Entonces, las ideas de Mahieu padre que en el comienzo estaban filtradas por una mirada externa y que parecía ceñirse a sus tesis sobre la llegada de los vikingos a América, se mueven hacia otra dirección. Cuando irrumpen en pantalla los videos de De Mahieu de la editora El Walhalla –el nombre no es casual en tanto refiere a la mitología nórdica y germana en relación a los héroes caídos en combate-, sus ideas sobre la forma de actuar sobre las masas no pensantes a través de los mitos, son expuestas sin ningún tipo de contexto ni cuestionamiento.

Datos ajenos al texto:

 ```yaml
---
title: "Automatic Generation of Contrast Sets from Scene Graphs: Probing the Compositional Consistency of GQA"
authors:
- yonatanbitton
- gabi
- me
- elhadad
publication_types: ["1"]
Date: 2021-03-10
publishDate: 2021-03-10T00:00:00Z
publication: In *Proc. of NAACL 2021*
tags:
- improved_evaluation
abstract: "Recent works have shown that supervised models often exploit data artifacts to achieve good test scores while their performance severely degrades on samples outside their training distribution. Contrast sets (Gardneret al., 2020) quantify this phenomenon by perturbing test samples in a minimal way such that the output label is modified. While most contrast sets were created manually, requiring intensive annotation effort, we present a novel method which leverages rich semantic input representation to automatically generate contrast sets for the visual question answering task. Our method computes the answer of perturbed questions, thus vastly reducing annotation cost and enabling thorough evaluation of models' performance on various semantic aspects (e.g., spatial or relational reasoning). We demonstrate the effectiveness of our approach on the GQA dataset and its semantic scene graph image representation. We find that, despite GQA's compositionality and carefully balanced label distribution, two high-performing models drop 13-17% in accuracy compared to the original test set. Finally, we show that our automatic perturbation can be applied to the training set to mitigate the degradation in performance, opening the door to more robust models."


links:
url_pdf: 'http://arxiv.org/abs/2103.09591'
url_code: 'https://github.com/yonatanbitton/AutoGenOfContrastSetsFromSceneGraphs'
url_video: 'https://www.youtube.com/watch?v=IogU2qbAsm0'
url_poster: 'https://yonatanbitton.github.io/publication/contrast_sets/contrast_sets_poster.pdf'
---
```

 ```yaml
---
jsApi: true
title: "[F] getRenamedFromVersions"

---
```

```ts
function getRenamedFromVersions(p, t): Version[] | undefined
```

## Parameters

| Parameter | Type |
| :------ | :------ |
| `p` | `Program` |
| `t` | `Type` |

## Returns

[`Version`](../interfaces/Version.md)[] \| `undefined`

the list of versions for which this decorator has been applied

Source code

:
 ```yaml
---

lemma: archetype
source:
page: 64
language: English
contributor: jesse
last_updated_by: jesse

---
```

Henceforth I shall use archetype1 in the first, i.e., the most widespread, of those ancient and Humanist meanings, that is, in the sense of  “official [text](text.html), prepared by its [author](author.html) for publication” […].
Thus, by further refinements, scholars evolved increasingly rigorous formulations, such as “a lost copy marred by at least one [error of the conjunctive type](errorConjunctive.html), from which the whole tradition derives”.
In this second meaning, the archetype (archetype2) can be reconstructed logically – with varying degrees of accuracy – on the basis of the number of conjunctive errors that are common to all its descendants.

El procedimiento que parece indicar la existencia de una mirada ajena –el propio González, quien los observa en el televisor de su casa, tomando anotaciones que no sabemos nunca qué dicen-, en realidad termina condicionado por el silencio, por el discurrir de esas palabras recortadas, nunca interrumpidas ni comentadas.
El problema no radica tanto en las ideas que tienen De Mahieu y su hijo, sino la manera en que la película las trafica mediante el artilugio de una búsqueda documental. La ausencia de una mirada ajena al material implica –de manera buscada o no- la asunción de esas ideas del objeto observado como propias del documental. Si ya de por sí hay una gravedad en esa carencia de observación, en el caso de estas ideas, relacionadas directa o tangencialmente con la ideología del nazismo, lo torna un objeto más complejo y peligroso.
Hay dos indicios de que ese abandono de la mirada personal puede entenderse como deliberado y no casual. El primero es asumir como título del trabajo el mismo del libro perdido de De Mahieu. Allí es donde la voz de De Mahieu se impone por sobre cualquier otra. El documental sostiene la importancia de la obra y la reafirma con un detalle remarcado en el tramo final: no se trata solamente de una obra de características míticas, sino que se trata de un espacio vacío que hay que completar (el espacio en la biblioteca del hijo pone esa situación en un plano espacial mucho más evidente). La decisión de entregar el ejemplar del libro al hijo no es simplemente, y como se lo quiere plantear, la devolución de algo a quien efectivamente le pertenece. Porque esa decisión está ligada a la del investigador que decide no abrir el libro, no investigarlo, no ahondar en las ideas de De Mahieu sobre los hiperbóreos considerados como esos grupos que guían en secreto a la humanidad, o dicho de otra manera, de someterlo al cuestionamiento.
El segundo está cifrado en esa frase que Xavier pronuncia después de cuestionar a González: “lo importante es que la obra de papá sea conocida”. Ceder a la voz de ese personaje es convertir al documental en un simple vehículo de difusión de ideas. Memoria de la sangre no logra –o no quiere- salir de esa trampa, relegándose a sí mismo a ese rol. Llegado a ese punto, deja de haber diferencias sustanciales entre este documental y los rústicos videos que pone en su interior: unos y otros se espejan y potencian con el único, triste objetivo de exponer las ideas de un personaje que excede lo controversial, en tanto aquí no hay ninguna controversia expuesta con esas ideas, sino un aval implícito.
Memoria de la sangre (Argentina, 2017). Dirección: Marcelo Charras. Duración: 90 minutos.